Company officials at Inc. (Nasdaq: AMZN) reported its best-ever holiday shopping weekend from Thanksgiving through Cyber Monday this year.

Andrew Lee, site leader for the 1.3 million-square-foot fulfillment center in Republic, said much of Amazon’s merchandise comes from independent vendors. In this way, he said the warehouse is not entirely removed from those downtown businesses.

“I always give the example of companies in the area that sell, like, candles,” he said. “They can go in there and use the logistic capabilities of Amazon to make sure they can reach a larger audience. Maybe they’ve just been in that town or that county; now they can get all over the world, all over the United States.”

He said a vendor can bring products in by truck, and it can be unloaded and added to the inventory.

“Just because we have the infrastructure – we’ve done it for so many years – it opens up a great opportunity for small, local businesses to now get their product out to the customers,” he said.

In a news release touting Amazon’s biggest holiday weekend since its founding in 1994, the company declared its customers bought more than $1 billion in merchandise from small businesses selling on its platform.

In August, Amazon announced it would impose a holiday peak fulfillment fee, lasting Oct. 15 to Jan. 14, of 35 cents per item sold by third-party sellers, as reported in The Wall Street Journal. The article noted the fee is in addition to an estimated 20% margin – four times the typical margin – paid by the third-party sellers.

The Republic fulfillment center, which opened Aug. 1, 2021, expects to process 2 million orders during this year’s holidays.
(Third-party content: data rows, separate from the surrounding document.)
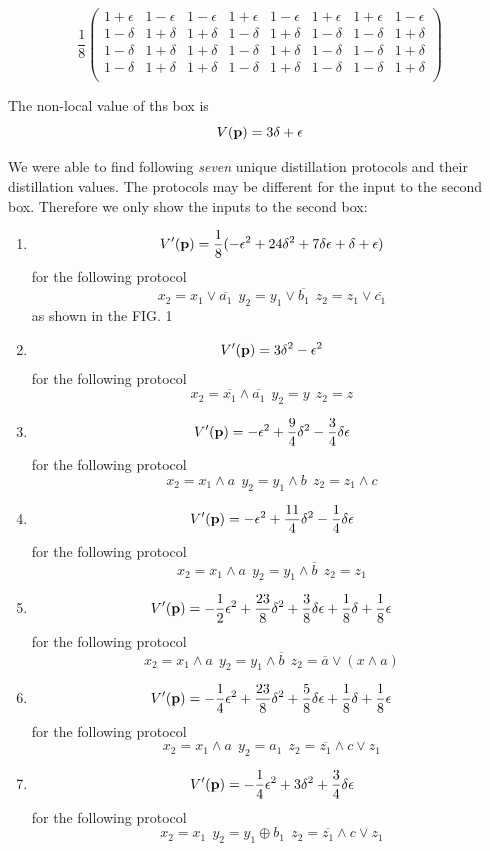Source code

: \documentclass[aps,prl,twocolumn,groupedaddress]{revtex4}
\begin{document}
\begin{displaymath}
\frac{1}{8}
\left( \begin{array}{cccccccc}
1 + \epsilon & 1 - \epsilon & 1 - \epsilon & 1 + \epsilon & 1 - \epsilon & 1 + \epsilon & 1 + \epsilon & 1 - \epsilon  \\ 
1 - \delta & 1 + \delta & 1 + \delta & 1 - \delta & 1 + \delta & 1 - \delta & 1 - \delta & 1 + \delta \\ 
1 - \delta & 1 + \delta & 1 + \delta & 1 - \delta & 1 + \delta & 1 - \delta & 1 - \delta & 1 + \delta \\ 
1 - \delta & 1 + \delta & 1 + \delta & 1 - \delta & 1 + \delta & 1 - \delta & 1 - \delta & 1 + \delta \\ 
\end{array} \right)
\end{displaymath}

The non-local value of ths box is \[V({\bf p}) = 3 \delta + \epsilon\]

We were able to find following \emph{seven} unique distillation protocols and their distillation values. The protocols may be different for the input to the second box. Therefore we only show the inputs to the second box:

\begin{enumerate}
  \item \[V'({\bf p}) = \frac{1}{8}  (-\epsilon^2 + 24\delta^2 + 7\delta\epsilon + \delta + \epsilon) \] for the following protocol
  \[x_2 = x_1 \vee \overline{a_1}~~y_2 = y_1 \vee \overline{b_1}~~z_2 = z_1 \vee \overline{c_1} \] as shown in the FIG. 1 
  \item \[V'({\bf p}) = 3\delta^2 - \epsilon^2 \] for the following protocol
  \[x_2 = \overline{x_1} \wedge \overline{a_1}~~y_2 = y ~~z_2 = z \]
  \item  \[V'({\bf p}) = -\epsilon^2 + \frac{9}{4}\delta^2 - \frac{3}{4}\delta\epsilon \] for the following protocol
  \[x_2 = x_1 \wedge a~~y_2 = y_1 \wedge b~~z_2 = z_1 \wedge c\]
  \item  \[V'({\bf p}) = -\epsilon^2 + \frac{11}{4}\delta^2 - \frac{1}{4}\delta\epsilon \] for the following protocol
  \[ x_2 = x_1 \wedge a~~ y_2 = y_1 \wedge \overline{b}~~z_2 = z_1 \]
  \item  \[V'({\bf p}) =  - \frac{1}{2}\epsilon^2+ \frac{23}{8}\delta^2+ \frac{3}{8}\delta\epsilon+\frac{1}{8}\delta+\frac{1}{8}\epsilon \] for the following protocol
  \[x_2 = x_1 \wedge a~~ y_2 = y_1 \wedge \overline{b}~~z_2 = \overline{a} \vee (x \wedge a) \]
  \item  \[V'({\bf p}) =  -\frac{1}{4}\epsilon^2+\frac{23}{8}\delta^2+\frac{5}{8}\delta\epsilon+\frac{1}{8}\delta+\frac{1}{8}\epsilon \] for the following protocol
  \[x_2 = x_1 \wedge a~~ y_2 = a_1~~ z_2 = \overline{z_1} \wedge c \vee z_1 \]
  \item  \[V'({\bf p}) = -\frac{1}{4}\epsilon^2+3\delta^2+\frac{3}{4}\delta\epsilon\] for the following protocol
  \[ x_2 = x_1 ~~y_2 = y_1 \oplus b_1 ~~z_2 = \overline{z_1} \wedge c \vee z_1 \]
\end{enumerate}
\end{document}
From January to October of this year, 11.3 million orders were processed through the center, according to Amazon Regional PR Manager Andy DiOrio.

Here are some other notable numbers from the Republic facility:

  • 4.2 million: Number of products stacked on row after row of racks in the warehouse.
  • 70,000: Products processed every day through the holidays.
  • 42,000: Products processed on a nonholiday shopping day.
  • 6,600-plus: Feet of conveyers in the building.
  • 1,600: Jobs created since opening.
  • 190: “Picker machines,” as Amazon calls them – forklift-type vehicles, each weighing over 5 tons and able to lift 3,000 pounds, running in the building.

When asked about hot gifts this year, Lee had to stop and think. A lot of items, gifts and otherwise, roll by on the conveyers.

“Crock-Pots,” he said. “Carpet cleaners. Also, fishing poles and children’s riding toys.”

The Amazon release said holiday bestsellers for the company were Echo Dot, Fire TV Stick, Apple AirPods, Hasbro Gaming Connect 4, Burt’s Bees Christmas gifts, and Champion and New Balance apparel.

Lee recently wore an elf suit for a holiday event at the store, and he kept it on when he went home to his young daughter.

Her eyes got wide, Lee said, and she gave him a giant hug.

“She really believes I work at Santa’s workshop,” he said.